In Germany, the provision of temporary personnel is strictly regulated by the German Law on Labour Leasing Act (AÜG). The principle is straightforward: the agency is the employer and supplies the temporary employees to the hirer. Although the hirer receives the manpower, an employment relationship only exists between the agency and the temporary employee. However, temporary employees have to be treated equally to comparable employees of the hirer in relation to remuneration and any other essential working conditions. Exceptions to this equal treatment principle can only be agreed by means of a collective bargaining agreement. Moreover, the agency must possess a license to supply temporary employees. If the agency does not possess such a license, the law deems there to be an employment relationship between the hirer and the temporary employee. The unauthorised supply of temporary employees is also punishable with an administrative fine.

Because of this strict legal framework governing temporary employees, “work contracts” or “Werkverträge” have been used (and abused) by employers to get around the legal restrictions under the Law on Labour Leasing Act. In this context, fictitious work contracts have been agreed whereby employers enters into a contract with the contractor for the completion of specific work.
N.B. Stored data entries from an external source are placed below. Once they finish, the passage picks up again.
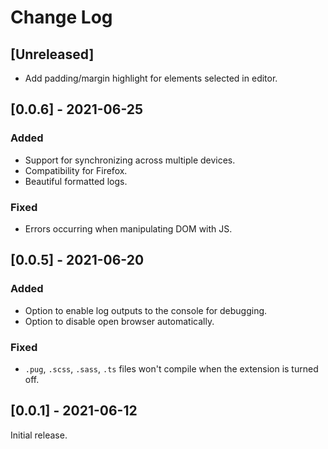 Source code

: # Change Log
## [Unreleased]
* Add padding/margin highlight for elements selected in editor.
## [0.0.6] - 2021-06-25
### Added
* Support for synchronizing across multiple devices.
* Compatibility for Firefox.
* Beautiful formatted logs.
### Fixed
* Errors occurring when manipulating DOM with JS.
## [0.0.5] - 2021-06-20
### Added
* Option to enable log outputs to the console for debugging.
* Option to disable open browser automatically.
### Fixed
* `.pug`, `.scss`, `.sass`, `.ts` files won't compile when the extension is turned off.
## [0.0.1] - 2021-06-12
Initial release.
However, in fact these “contractors” provide services and, therefore, would have to be seen as employees.

Against this background, the German trade unions have urged legislation to curb the abuse of fictitious work contracts. In response, Germany’s Federal Minister of Labour introduced draft legislation to reform temporary employment, as well as contracts for work and labour. Although amendments to this draft are likely and a final version will not come into force before 1st January 2017, the key changes are summarised below:

  • A maximum hiring (loan) period: The hirer of temporary employees will be required to terminate the deployment of the temporary employee after 18 months. Exemptions are only possible through an applicable collective bargaining agreement. This means that companies not bound by collective bargaining agreements do not have the option of greater flexibility.
  • Equal treatment after nine months: according to the draft legislation, temporary employees would be treated equally to comparable employees of the hirer in relation to essential working conditions including remuneration after nine months. Exceptions to this equal treatment principle would only be possible through a collective bargaining agreement within the first nine months.
  • Reducing the abuse of contracts for work and services: The draft legislation seeks to tackle the improper usage of work contracts. Up to now, it has been possible to have a “precautionary” license to supply temporary employees, making it possible to use the cloak of a work contract even if, in fact, the supply of a temporary employee occurs. According to the draft legislation, temporary employment is permissible only if the deployment is formulated as such and the deployed employees are named.
  • Definition of legal terms: the draft legislation sets out key criteria identifying temporary employment (to distinguish it from a works contract), for example, being unable to decide on working time; using third party resources when providing services; working exclusively for a party; not guaranteeing the result of his/her work, etc.

Even if the draft legislation will not come into force before 1st January 2017 employers are advised to plan for the expected amendments. Employers are well advised to review which positions temporary employees are required in future. Moreover, existing agreements and business relationships with outside personnel should be reviewed with the planned amendments in mind.